John Simpson complains that the attempt ‘to topple the established authorities’ can be disastrous if it endangers valuable work and that ‘the sporadic undermining of a valuable record is dangerous’ (Letters, 24 August). But the attempt to prop up a national institution such as the OED also has dangers, since the defence is itself open to obvious attack. In my own experience, the OED is far from satisfactory, and the new edition is more unsatisfactory than ever. Several scholars have publicly pointed out errors and omissions, and I have found all sorts of serious mistakes in my own areas of interest – mainly social and political thought. Moreover these are not just incidental but essential to the way the work has been done. For example, technical terms in anarchist and pacifist discourse have been traced back not to the specialist publications where they first appeared but to general periodicals where they appeared some time later.

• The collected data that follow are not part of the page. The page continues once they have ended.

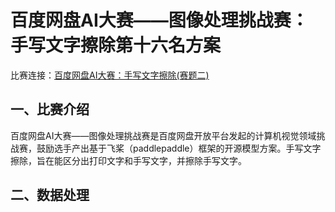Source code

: # 百度网盘AI大赛——图像处理挑战赛：手写文字擦除第十六名方案
   
比赛连接：[百度网盘AI大赛：手写文字擦除(赛题二)](https://aistudio.baidu.com/aistudio/competition/detail/129/0/introduction)

## 一、比赛介绍
百度网盘AI大赛——图像处理挑战赛是百度网盘开放平台发起的计算机视觉领域挑战赛，鼓励选手产出基于飞桨（paddlepaddle）框架的开源模型方案。手写文字擦除，旨在能区分出打印文字和手写文字，并擦除手写文字。


## 二、数据处理
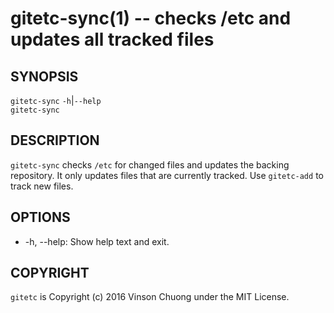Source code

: # gitetc-sync(1) -- checks /etc and updates all tracked files

## SYNOPSIS
`gitetc-sync` `-h`|`--help`<br>
`gitetc-sync`<br>

## DESCRIPTION
`gitetc-sync` checks `/etc` for changed files and updates the backing
repository. It only updates files that are currently tracked. Use `gitetc-add`
to track new files.

## OPTIONS
* -h, --help:
  Show help text and exit.

## COPYRIGHT
`gitetc` is Copyright (c) 2016 Vinson Chuong under the MIT License.
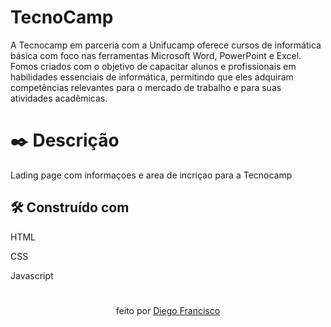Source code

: # TecnoCamp
A Tecnocamp em parceria com a Unifucamp oferece cursos de informática básica com foco nas ferramentas Microsoft Word, PowerPoint e Excel. Fomos criados com o objetivo de capacitar alunos e profissionais em habilidades essenciais de informática, permitindo que eles adquiram competências relevantes para o mercado de trabalho e para suas atividades acadêmicas.

# ✒️ Descrição

Lading page com informaçoes e area de incriçao para a Tecnocamp

## 🛠️ Construído com
HTML 

CSS

Javascript

#
<div align="center">
 <p>
  feito por <a href="https://github.com/dieg0x20">Diego Francisco</a>
</p>
</div>
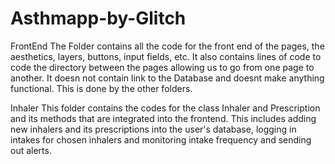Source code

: # Asthmapp-by-Glitch
FrontEnd 
The Folder contains all the code for the front end of the pages, the aesthetics, layers, buttons, input fields, etc.
It also contains lines of code to code the directory between the pages allowing us to go from one page to another.
It doesn not contain link to the Database and doesnt make anything functional. This is done by the other folders.

Inhaler
This folder contains the codes for the class Inhaler and Prescription and its methods that are integrated into the frontend.
This includes adding new inhalers and its prescriptions into the user's database, logging in intakes for chosen inhalers and monitoring 
intake frequency and sending out alerts.
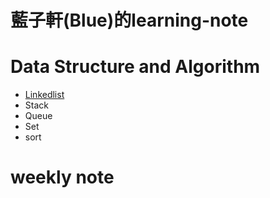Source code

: # 藍子軒(Blue)的learning-note

# Data Structure and Algorithm
- [Linkedlist](https://github.com/bluejade2040/learning-note/blob/master/week1/linked%20list)
- Stack
- Queue
- Set
- sort

# weekly note

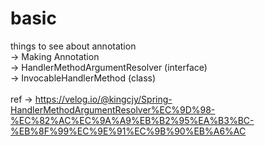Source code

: # basic

things to see about annotation<br/>
-> Making Annotation<br/>
-> HandlerMethodArgumentResolver (interface)<br/>
-> InvocableHandlerMethod (class)<br/>
<br/>
ref -> https://velog.io/@kingcjy/Spring-HandlerMethodArgumentResolver%EC%9D%98-%EC%82%AC%EC%9A%A9%EB%B2%95%EA%B3%BC-%EB%8F%99%EC%9E%91%EC%9B%90%EB%A6%AC

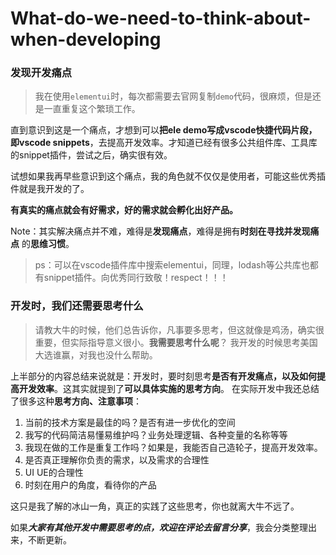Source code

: # What-do-we-need-to-think-about-when-developing

### 发现开发痛点
> 我在使用`elementui`时，每次都需要去官网复制`demo`代码，很麻烦，但是还是一直重复这个繁琐工作。

直到意识到这是一个痛点，才想到可以**把ele demo写成vscode快捷代码片段，即vscode  snippets**，去提高开发效率。才知道已经有很多公共组件库、工具库的snippet插件，尝试之后，确实很有效。

试想如果我再早些意识到这个痛点，我的角色就不仅仅是使用者，可能这些优秀插件就是我开发的了。

**有真实的痛点就会有好需求，好的需求就会孵化出好产品。**

Note：其实解决痛点并不难，难得是**发现痛点**，难得是拥有**时刻在寻找并发现痛点** 的**思维习惯**。

> ps：可以在vscode插件库中搜索elementui，同理，lodash等公共库也都有snippet插件。向优秀同行致敬！respect！！！

### 开发时，我们还需要思考什么

> 请教大牛的时候，他们总告诉你，凡事要多思考，但这就像是鸡汤，确实很重要，但实际指导意义很小。**我需要思考什么呢**？
> 我开发的时候思考美国大选谁赢，对我也没什么帮助。

上半部分的内容总结来说就是：开发时，要时刻思考**是否有开发痛点，以及如何提高开发效率**。这其实就提到了**可以具体实施的思考方向**。
在实际开发中我还总结了很多这种**思考方向、注意事项**：
1. 当前的技术方案是最佳的吗？是否有进一步优化的空间
2. 我写的代码简洁易懂易维护吗？业务处理逻辑、各种变量的名称等等
3. 我现在做的工作是重复工作吗？如果是，我能否自己造轮子，提高开发效率。
3. 是否真正理解你负责的需求，以及需求的合理性
4. UI UE的合理性
5. 时刻在用户的角度，看待你的产品

这只是我了解的冰山一角，真正的实践了这些思考，你也就离大牛不远了。

如果***大家有其他开发中需要思考的点，欢迎在评论去留言分享***，我会分类整理出来，不断更新。


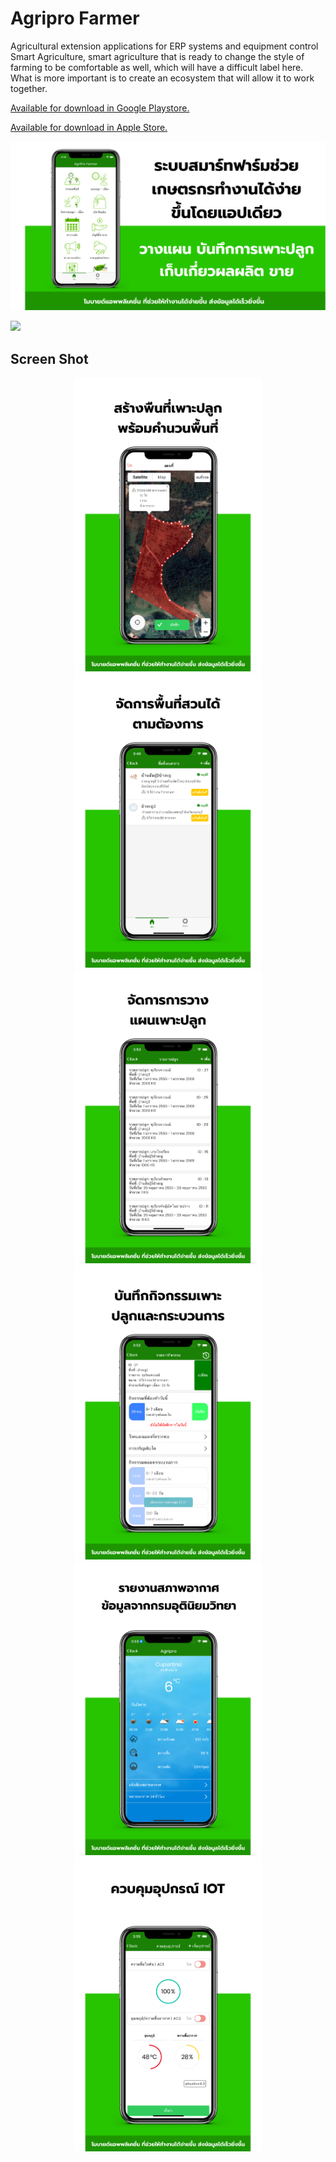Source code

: # Agripro Farmer

Agricultural extension applications for ERP systems and equipment control
Smart Agriculture, smart agriculture that is ready to change the style of farming to be comfortable as well, which will have a difficult label here. What is more important is to create an ecosystem that will allow it to work together.



[Available for download in Google Playstore.](https://play.google.com/store/apps/details?id=com.doublem.agriproiot)


[Available for download in Apple Store.](https://apps.apple.com/th/app/agriprofarmer/id1547206844)




![](https://github.com/noteyn51/AgriproFarmer/blob/main/screenshot/1.png)



![](https://github.com/noteyn51/AgriproFarmer/blob/main/screenshot/farmer_gif.gif)


## Screen Shot 

<p float="left" align="center">
<kbd>
    <img src="https://github.com/noteyn51/AgriproFarmer/blob/main/screenshot/2.png" alt="drawing" width="300"/>
    <img src="https://github.com/noteyn51/AgriproFarmer/blob/main/screenshot/3.png" alt="drawing" width="300"/>
    <img src="https://github.com/noteyn51/AgriproFarmer/blob/main/screenshot/4.png" alt="drawing" width="300"/>
    <img src="https://github.com/noteyn51/AgriproFarmer/blob/main/screenshot/5.png" alt="drawing" width="300"/>
    <img src="https://github.com/noteyn51/AgriproFarmer/blob/main/screenshot/6.png" alt="drawing" width="300"/>
    <img src="https://github.com/noteyn51/AgriproFarmer/blob/main/screenshot/7.png" alt="drawing" width="300"/>
</kbd>
</p>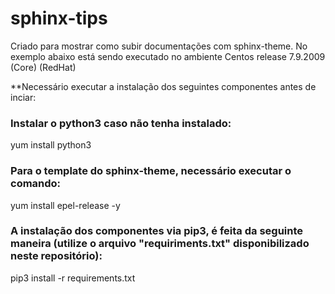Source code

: # sphinx-tips
Criado para mostrar como subir documentações com sphinx-theme.
No exemplo abaixo está sendo executado no ambiente Centos release 7.9.2009 (Core) (RedHat)

**Necessário executar a instalação dos seguintes componentes antes de inciar:

### Instalar o python3 caso não tenha instalado:
  yum install python3
  

### Para o template do sphinx-theme, necessário executar o comando:
  yum install epel-release -y
 
 
### A instalação dos componentes via pip3, é feita da seguinte maneira (utilize o arquivo "requiriments.txt" disponibilizado neste repositório):
 
  pip3 install -r requirements.txt
   
   
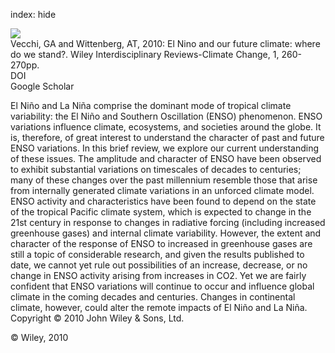 index: hide

<div class="Citation">
    <div class="Citation-thumb CitationThumb-linked"  data-href="https://doi.org/10.1002/wcc.33">
      <img src="https://static.claimspace.cloud/climate-study-static/refs/thumbs/14/Vecchi_and_Wittenberg_2010-thumb.png" />
    </div>

  <div class="Citation-body">
    <div class="Citation-text">Vecchi, GA and Wittenberg, AT, 2010: El Nino and our future climate: where do we stand?. <span class="Article-journal">Wiley Interdisciplinary Reviews-Climate Change, </span><span class="Article-volume">1, </span>260-270pp.</div>
    <div class="Citation-links">
      <div class="CitationLink" data-href="https://doi.org/10.1002/wcc.33">
        <div class="CitationLink-icon CitationLink-Doi"></div>
        <div class="CitationLink-text">DOI</div>
      </div>
      <div class="CitationLink" data-href="https://scholar.google.com/scholar?q=10.1002/wcc.33">
        <div class="CitationLink-icon CitationLink-Scholar"></div>
        <div class="CitationLink-text">Google Scholar</div>
      </div>
    </div>
  </div>
</div>

El Niño and La Niña comprise the dominant mode of tropical climate variability: the El Niño and Southern Oscillation (ENSO) phenomenon. ENSO variations influence climate, ecosystems, and societies around the globe. It is, therefore, of great interest to understand the character of past and future ENSO variations. In this brief review, we explore our current understanding of these issues. The amplitude and character of ENSO have been observed to exhibit substantial variations on timescales of decades to centuries; many of these changes over the past millennium resemble those that arise from internally generated climate variations in an unforced climate model. ENSO activity and characteristics have been found to depend on the state of the tropical Pacific climate system, which is expected to change in the 21st century in response to changes in radiative forcing (including increased greenhouse gases) and internal climate variability. However, the extent and character of the response of ENSO to increased in greenhouse gases are still a topic of considerable research, and given the results published to date, we cannot yet rule out possibilities of an increase, decrease, or no change in ENSO activity arising from increases in CO2. Yet we are fairly confident that ENSO variations will continue to occur and influence global climate in the coming decades and centuries. Changes in continental climate, however, could alter the remote impacts of El Niño and La Niña. Copyright © 2010 John Wiley & Sons, Ltd.

<div class="Citation-copy">
&copy; Wiley, 2010
</div>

One search I made – into the term ‘libertarian’ – had the embarrassing conclusion of finding an article by myself in the Listener of 1969 cited, although it merely followed established usage.

Nicolas Walter
London N1

Wa-Wa-Wa

I sympathise with Mona Morstein’s cri de coeur about French (Letters, 24 August). It’s worse in cowboy books. You are no sooner galloping along the mesa than you are pitched into an arroyo by a cuchillero wearing something that’s not even in a Spanish dictionary. But we LRB readers like to read things we can’t quite understand, like your Japanese letter. We expect it. Omne ignotum pro magnifico. Magnifico is one of those men in hotel lobbies in a white suit with gold epaulettes, who stops you getting in. Every magazine needs one.

Miles Burrows
Abu Dhabi

That’s an amazing letter from Darkest Montana: a self-styled ‘bumpkin’ has the brass to complain of the LRB’s occasional peppering of its articles and reviews with French. Here is one reader who begs you to continue dipping into any language you choose while pursuing your mission civilisatrice. I say that even though I hail from Darkest Illinois.

Leslie Schenk
Chevilly-Larue, France

Monkey Business

Fiona Pitt-Kethley’s ‘idea of the connection between humans who look like monkeys and Darwin and his theories’ (Letters, 24 August) is hardly an original aperçu. Darwin was famously pictured as a monkey shortly after the publication of The Origin of Species, a caricature which is reproduced in Peter Washington’s excellent book Madame Blavatsky’s Baboon. Washington also reports that Blavatsky was so enamoured of this image that she kept the stuffed baboon in her rooms, dressed in a frock coat and wing collar, with a copy of the Origin tucked under its arm.